Project

General

Profile

Actions

Bug #13003

closed

Malicious Driver Detection event on ``ixl(4)`` driver

Added by Marcos M over 2 years ago. Updated over 1 year ago.

Status:
Closed
Priority:
Normal
Category:
Hardware / Drivers
Target version:
Start date:
Due date:
% Done:

100%

Estimated time:
Plus Target Version:
23.05
Release Notes:
Default
Affected Version:
Affected Architecture:

Description

There have been a handful of reports of MDD events happening with the Intel X710 NIC. The system logs show the following:

ixl10: Malicious Driver Detection event 2 on TX queue 7, pf number 0
ixl10: MDD TX event is for this function!
ixl10: WARNING: queue 7 appears to be hung!
ixl10: Malicious Driver Detection event 2 on TX queue 4, pf number 0
ixl10: WARNING: queue 4 appears to be hung!

and

Oct 29 09:47:08 kernel ixl1: Malicious Driver Detection event 2 on TX queue 769, pf number 1 (PF-1)
Oct 29 09:37:28 kernel ixl1: Malicious Driver Detection event 2 on TX queue 773, pf number 1 (PF-1)

and

kernel: ixl0: Malicious Driver Detection event 2 on TX queue 0, pf number 0 (PF-0)

and https://forum.netgate.com/topic/158415/issues-with-an-intel-x710-and-pfsense-2-4-5-p1

Some info gathered from various reports and troubleshooting:
  • Occurs on latest NIC firmware version (as of 2022-07-29).
  • Occurs anywhere from once a day, to once a month.
  • Occurs on pfSense 2.4.5p1 22.01, and 22.05.
  • Occurs with PF traffic (SR-IOV not required to be enabled).
  • Occurs with TSO/LRO disabled.
  • Occurs with copper (RJ-45) and optical transceivers.
  • Most of the issue reports have been from those running a bridge interface with ixl0 and ixl1. However, there have been multiple reports without using bridges as well.
    Increasing the buffer size on the bridge reduced the frequency of the events (went from once a day to taking 5 days before it reoccurred).
Actions #1

Updated by Kris Phillips over 2 years ago

I saw this occur on a 7100 that had two bridged ixl interfaces for an add in card on 21.05.2, so it may affect basically everything from 2.4.5p1 to 22.01, potentially.

Actions #2

Updated by Christoph Vieten over 2 years ago

Same happened on 2.6.0 with Intel x710-T4 multiple times now.
Updating the nvme from 8.15 to latest 8.60 didn't fix the issue.
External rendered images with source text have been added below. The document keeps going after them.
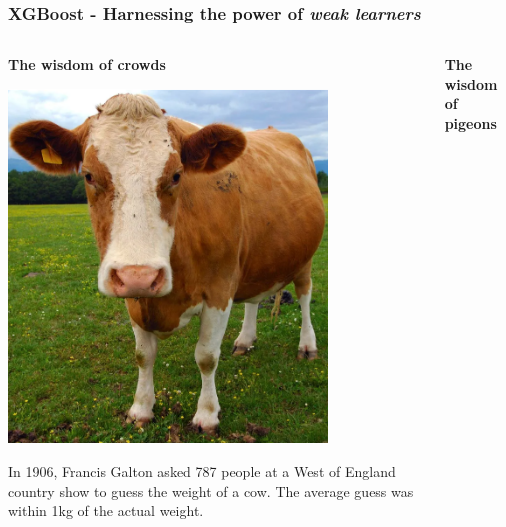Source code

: \begin{frame}
\frametitle{XGBoost - Harnessing the power of \textit{weak learners}}
\pause
\begin{columns}[T]
    \begin{column}{0.5\textwidth}
    \begin{center}
        \textbf{The wisdom of crowds}\\
        \vspace{2mm}
        
        \includegraphics[width=0.77\textwidth]{./images/cow}
        
        \footnotesize{In 1906, Francis Galton asked 787 people at a West of England country show to guess the weight of a cow. The average guess was within 1kg of the actual weight.}
        
    \end{center}
        
    \end{column}
\pause

    \begin{column}{0.48\textwidth}
    \begin{center}
    \textbf{The wisdom of pigeons}\\
    \vspace{2mm}
        

\end{center}
\end{column}
\end{columns}
\end{frame}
Replacing the card with another X710 didn't help either.

sysctl -a | grep dev.ixl.0 | grep fw
dev.ixl.0.fw_lldp: 1
dev.ixl.0.fw_version: fw 8.6.68629 api 1.15 nvm 8.60 etid 8000bd5a oem 1.268.0

sysctl -a | grep dev.ixl.0.%desc
dev.ixl.0.%desc: Intel(R) Ethernet Controller X710/X557-AT 10GBASE-T - 2.3.1-k

Seems to only affect one port of the 4 ports, seems to be the one with the most traffic.

TSO is disabled by the checkbox and System => Advanced => Tunable => net.inet.tcp.tso set to 0

Actions #3

Updated by Kris Phillips over 2 years ago

Christoph Vieten wrote in #note-2:

Same happened on 2.6.0 with Intel x710-T4 multiple times now.
Updating the nvme from 8.15 to latest 8.60 didn't fix the issue. Replacing the card with another X710 didn't help either.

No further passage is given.